EXERCISE INPUT START

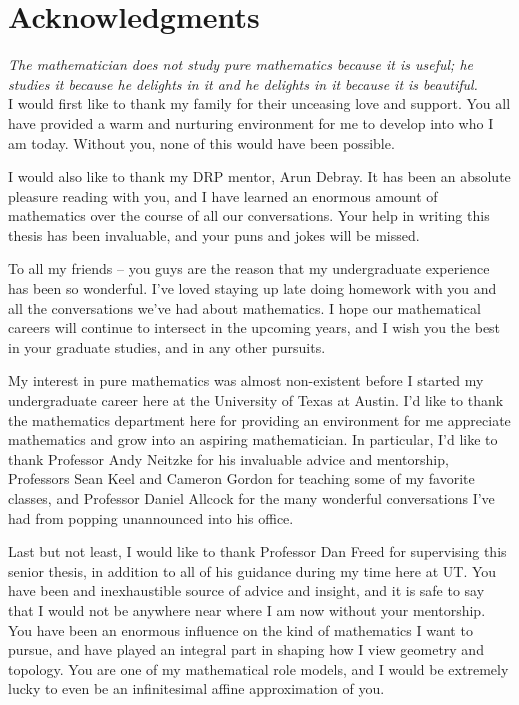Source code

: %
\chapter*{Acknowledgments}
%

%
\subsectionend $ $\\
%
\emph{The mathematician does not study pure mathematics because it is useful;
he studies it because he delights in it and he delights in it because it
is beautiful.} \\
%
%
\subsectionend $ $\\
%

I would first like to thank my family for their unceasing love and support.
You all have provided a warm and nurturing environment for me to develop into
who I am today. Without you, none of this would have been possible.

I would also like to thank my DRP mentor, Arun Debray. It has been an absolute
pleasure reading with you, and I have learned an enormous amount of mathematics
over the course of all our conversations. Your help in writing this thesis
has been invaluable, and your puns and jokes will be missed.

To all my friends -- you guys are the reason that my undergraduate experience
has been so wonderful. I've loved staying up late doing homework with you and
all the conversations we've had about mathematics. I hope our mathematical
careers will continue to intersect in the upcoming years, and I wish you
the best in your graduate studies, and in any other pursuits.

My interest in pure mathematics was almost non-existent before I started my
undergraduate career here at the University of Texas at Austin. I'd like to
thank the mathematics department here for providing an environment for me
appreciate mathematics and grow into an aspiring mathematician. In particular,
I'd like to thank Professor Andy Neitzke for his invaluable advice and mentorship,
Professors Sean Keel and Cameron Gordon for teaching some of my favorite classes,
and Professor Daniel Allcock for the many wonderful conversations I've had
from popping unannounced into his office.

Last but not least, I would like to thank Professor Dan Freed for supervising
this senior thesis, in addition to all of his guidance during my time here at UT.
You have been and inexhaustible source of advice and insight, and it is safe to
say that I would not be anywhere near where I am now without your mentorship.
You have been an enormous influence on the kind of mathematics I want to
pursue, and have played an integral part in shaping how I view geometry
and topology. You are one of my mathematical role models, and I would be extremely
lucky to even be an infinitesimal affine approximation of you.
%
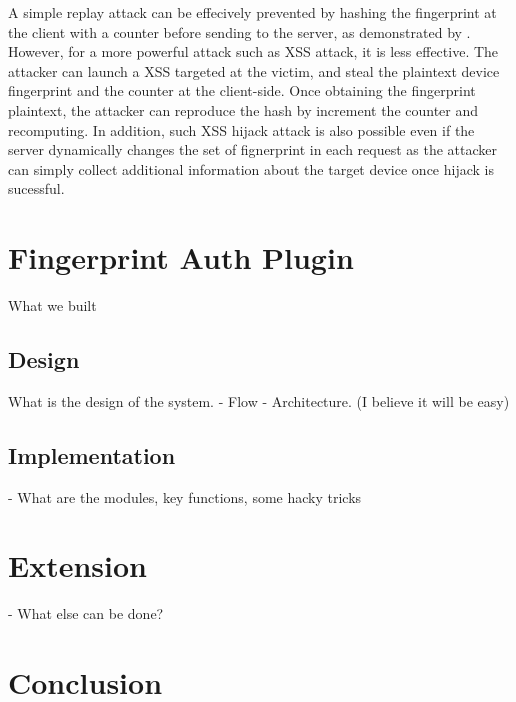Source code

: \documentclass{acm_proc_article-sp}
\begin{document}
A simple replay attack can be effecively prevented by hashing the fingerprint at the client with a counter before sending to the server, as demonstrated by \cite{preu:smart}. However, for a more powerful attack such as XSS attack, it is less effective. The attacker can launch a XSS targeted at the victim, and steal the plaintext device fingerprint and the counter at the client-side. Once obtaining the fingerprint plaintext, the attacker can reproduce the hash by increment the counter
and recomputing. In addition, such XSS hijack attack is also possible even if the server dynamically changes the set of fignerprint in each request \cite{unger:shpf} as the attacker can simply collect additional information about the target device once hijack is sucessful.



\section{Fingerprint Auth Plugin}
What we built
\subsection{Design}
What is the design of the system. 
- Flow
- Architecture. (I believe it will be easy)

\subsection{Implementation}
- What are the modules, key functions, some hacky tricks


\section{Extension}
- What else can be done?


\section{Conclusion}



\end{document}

EXERCISE INPUT END

**REQUIRED WORK**
Look above for the line with "I would first" and the line with "My interest in", and reproduce exactly those two lines plus every line between, nothing more.

**TASK SOLUTION**
I would first like to thank my family for their unceasing love and support.
You all have provided a warm and nurturing environment for me to develop into
who I am today. Without you, none of this would have been possible.

I would also like to thank my DRP mentor, Arun Debray. It has been an absolute
pleasure reading with you, and I have learned an enormous amount of mathematics
over the course of all our conversations. Your help in writing this thesis
has been invaluable, and your puns and jokes will be missed.

To all my friends -- you guys are the reason that my undergraduate experience
has been so wonderful. I've loved staying up late doing homework with you and
all the conversations we've had about mathematics. I hope our mathematical
careers will continue to intersect in the upcoming years, and I wish you
the best in your graduate studies, and in any other pursuits.

My interest in pure mathematics was almost non-existent before I started my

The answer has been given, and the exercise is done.